TASK STATEMENT |
Filter the listing below, keeping only the lines with the word "readings".

DATA TO USE |

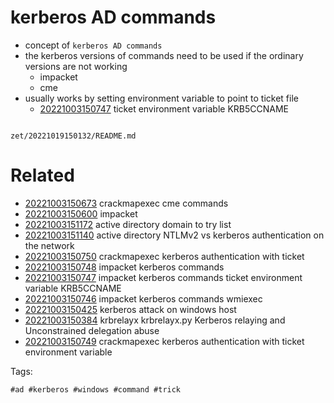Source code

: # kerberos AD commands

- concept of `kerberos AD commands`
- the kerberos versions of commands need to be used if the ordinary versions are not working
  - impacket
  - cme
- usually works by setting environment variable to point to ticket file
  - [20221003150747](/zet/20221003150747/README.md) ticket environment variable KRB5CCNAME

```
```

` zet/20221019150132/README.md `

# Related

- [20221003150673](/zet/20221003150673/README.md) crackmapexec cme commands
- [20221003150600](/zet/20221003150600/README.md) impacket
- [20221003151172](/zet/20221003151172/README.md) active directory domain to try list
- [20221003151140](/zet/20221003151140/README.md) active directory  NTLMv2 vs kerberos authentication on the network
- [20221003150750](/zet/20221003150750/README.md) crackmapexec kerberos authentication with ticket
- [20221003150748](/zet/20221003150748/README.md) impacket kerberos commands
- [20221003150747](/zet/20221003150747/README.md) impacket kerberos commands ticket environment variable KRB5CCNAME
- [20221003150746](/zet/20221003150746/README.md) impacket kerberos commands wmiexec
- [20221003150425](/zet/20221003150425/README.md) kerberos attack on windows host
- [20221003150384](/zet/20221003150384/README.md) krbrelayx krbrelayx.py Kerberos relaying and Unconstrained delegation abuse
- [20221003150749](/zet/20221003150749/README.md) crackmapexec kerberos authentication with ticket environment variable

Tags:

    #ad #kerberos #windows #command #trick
...
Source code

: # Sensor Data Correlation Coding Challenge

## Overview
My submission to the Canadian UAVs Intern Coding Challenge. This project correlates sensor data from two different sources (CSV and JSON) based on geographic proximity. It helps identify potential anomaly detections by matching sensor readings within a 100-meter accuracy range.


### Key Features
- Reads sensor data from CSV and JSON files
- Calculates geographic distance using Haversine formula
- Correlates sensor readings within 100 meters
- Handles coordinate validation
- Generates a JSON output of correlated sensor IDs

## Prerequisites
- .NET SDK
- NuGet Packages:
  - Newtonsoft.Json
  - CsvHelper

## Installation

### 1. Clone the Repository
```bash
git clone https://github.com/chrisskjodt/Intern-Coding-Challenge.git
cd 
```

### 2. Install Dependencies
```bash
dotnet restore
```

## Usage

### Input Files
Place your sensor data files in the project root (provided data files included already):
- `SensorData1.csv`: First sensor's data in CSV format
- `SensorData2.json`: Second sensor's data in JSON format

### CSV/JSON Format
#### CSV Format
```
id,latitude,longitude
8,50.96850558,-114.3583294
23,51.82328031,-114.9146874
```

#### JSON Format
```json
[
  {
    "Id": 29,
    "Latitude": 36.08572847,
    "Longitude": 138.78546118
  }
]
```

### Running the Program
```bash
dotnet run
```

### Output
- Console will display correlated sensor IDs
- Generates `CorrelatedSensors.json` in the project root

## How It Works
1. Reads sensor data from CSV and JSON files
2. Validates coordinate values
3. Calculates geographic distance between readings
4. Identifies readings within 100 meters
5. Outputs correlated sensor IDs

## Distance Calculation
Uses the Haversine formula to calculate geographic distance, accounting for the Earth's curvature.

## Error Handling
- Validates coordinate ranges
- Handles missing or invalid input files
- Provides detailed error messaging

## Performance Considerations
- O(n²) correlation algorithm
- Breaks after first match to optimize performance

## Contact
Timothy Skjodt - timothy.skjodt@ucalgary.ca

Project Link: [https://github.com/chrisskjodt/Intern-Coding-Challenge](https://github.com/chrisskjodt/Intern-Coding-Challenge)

REPLY TO THE EXERCISE |
My submission to the Canadian UAVs Intern Coding Challenge. This project correlates sensor data from two different sources (CSV and JSON) based on geographic proximity. It helps identify potential anomaly detections by matching sensor readings within a 100-meter accuracy range.
- Correlates sensor readings within 100 meters
3. Calculates geographic distance between readings
4. Identifies readings within 100 meters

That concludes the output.